The template system of C++ is strong enough to be able to express a class of compile time computations. This "feature" has been exploited for generic programming as well as for precomuptation of various lookup tables and so on.
A classic example is a compile time factorial:
template <int n>
struct factorial
{
enum { value = n * factorial<n - 1>::value };
};
template <>
struct factorial<0>
{
enum { value = 1 };
};
(code from Wikipedia article on template metaprogramming)
This language takes this idea to the extreme. norri
compiles a small
functional language with Haskell-like syntax into a templated C++ code that
can be compiled and "run" at compile time - much like the example above.
This is a grammar for the language (parens and operator precedence omitted for brevity):
module ::= top-level ";" module | λ
type ::= type "->" type -- Function type.
| type type -- Type application.
| name -- Type constructor.
| ty-var -- Type variable.
top-level ::= data-def | value-def | type-sig | assumption
data-def ::= empty-dd | nonempty-dd
empty-dd ::= "data" ty-con -- No constructors.

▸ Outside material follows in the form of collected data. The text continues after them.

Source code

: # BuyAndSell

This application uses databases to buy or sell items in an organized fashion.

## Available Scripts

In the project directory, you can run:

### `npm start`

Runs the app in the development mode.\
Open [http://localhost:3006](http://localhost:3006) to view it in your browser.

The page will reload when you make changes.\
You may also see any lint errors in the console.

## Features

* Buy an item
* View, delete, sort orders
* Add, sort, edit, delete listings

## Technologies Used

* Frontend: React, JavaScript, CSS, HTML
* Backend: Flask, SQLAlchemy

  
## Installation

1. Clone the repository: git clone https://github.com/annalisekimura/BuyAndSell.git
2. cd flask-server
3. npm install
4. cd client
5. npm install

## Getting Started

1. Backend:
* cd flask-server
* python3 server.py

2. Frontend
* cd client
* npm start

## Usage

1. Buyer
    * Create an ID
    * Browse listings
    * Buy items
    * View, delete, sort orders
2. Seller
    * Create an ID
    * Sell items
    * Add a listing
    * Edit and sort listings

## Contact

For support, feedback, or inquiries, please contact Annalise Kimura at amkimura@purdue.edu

nonempty-dd ::= "data" ty-con "=" cons -- At least one constructor.
ty-con ::= name ty-vars -- Name of the type constructor followed
-- by type variables.
ty-vars ::= ty-var ty-vars | λ
cons ::= con "|" cons | con
con ::= name fields -- Constructor name followed by field types.
fields ::= type fields | λ -- Types of all fields.

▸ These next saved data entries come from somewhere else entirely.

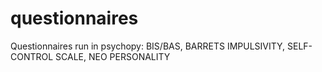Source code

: # questionnaires
 Questionnaires run in psychopy: BIS/BAS, BARRETS IMPULSIVITY, SELF-CONTROL SCALE, NEO PERSONALITY
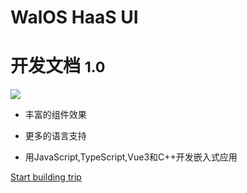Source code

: 

# **WalOS HaaS UI**
# **开发文档** <small>1.0</small>

![](_images/组件效果.gif)

- 丰富的组件效果

- 更多的语言支持

- 用JavaScript,TypeScript,Vue3和C++开发嵌入式应用

[Start building trip](index)

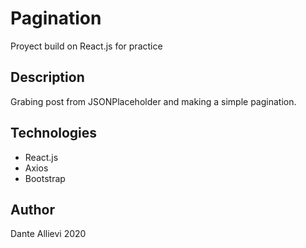 # Pagination

Proyect build on React.js for practice

## Description

Grabing post from JSONPlaceholder and making a simple pagination.

## Technologies

- React.js
- Axios
- Bootstrap

## Author

Dante Allievi 2020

value-def ::= name vars "=" expr
expr ::= var
| "\" var vars "->" expr -- Lambda abstraction.
| expr expr -- Application.
| "let" decls "in" expr -- Local definitions.
| expr ":" type -- Explicit type.
| natural -- Number literal.
| "True" | "False" -- Boolean literal.
| prefix expr -- Prefix operator.
| expr infix expr -- Infix operator.
decls ::= value-def ";" decls | value-def
prefix ::= "~" -- Unary minus.
| "!" -- Unary negation.
infix ::= "*" | "/" | "%" | "+" | "-" | "<" | "<=" | ">" | ">="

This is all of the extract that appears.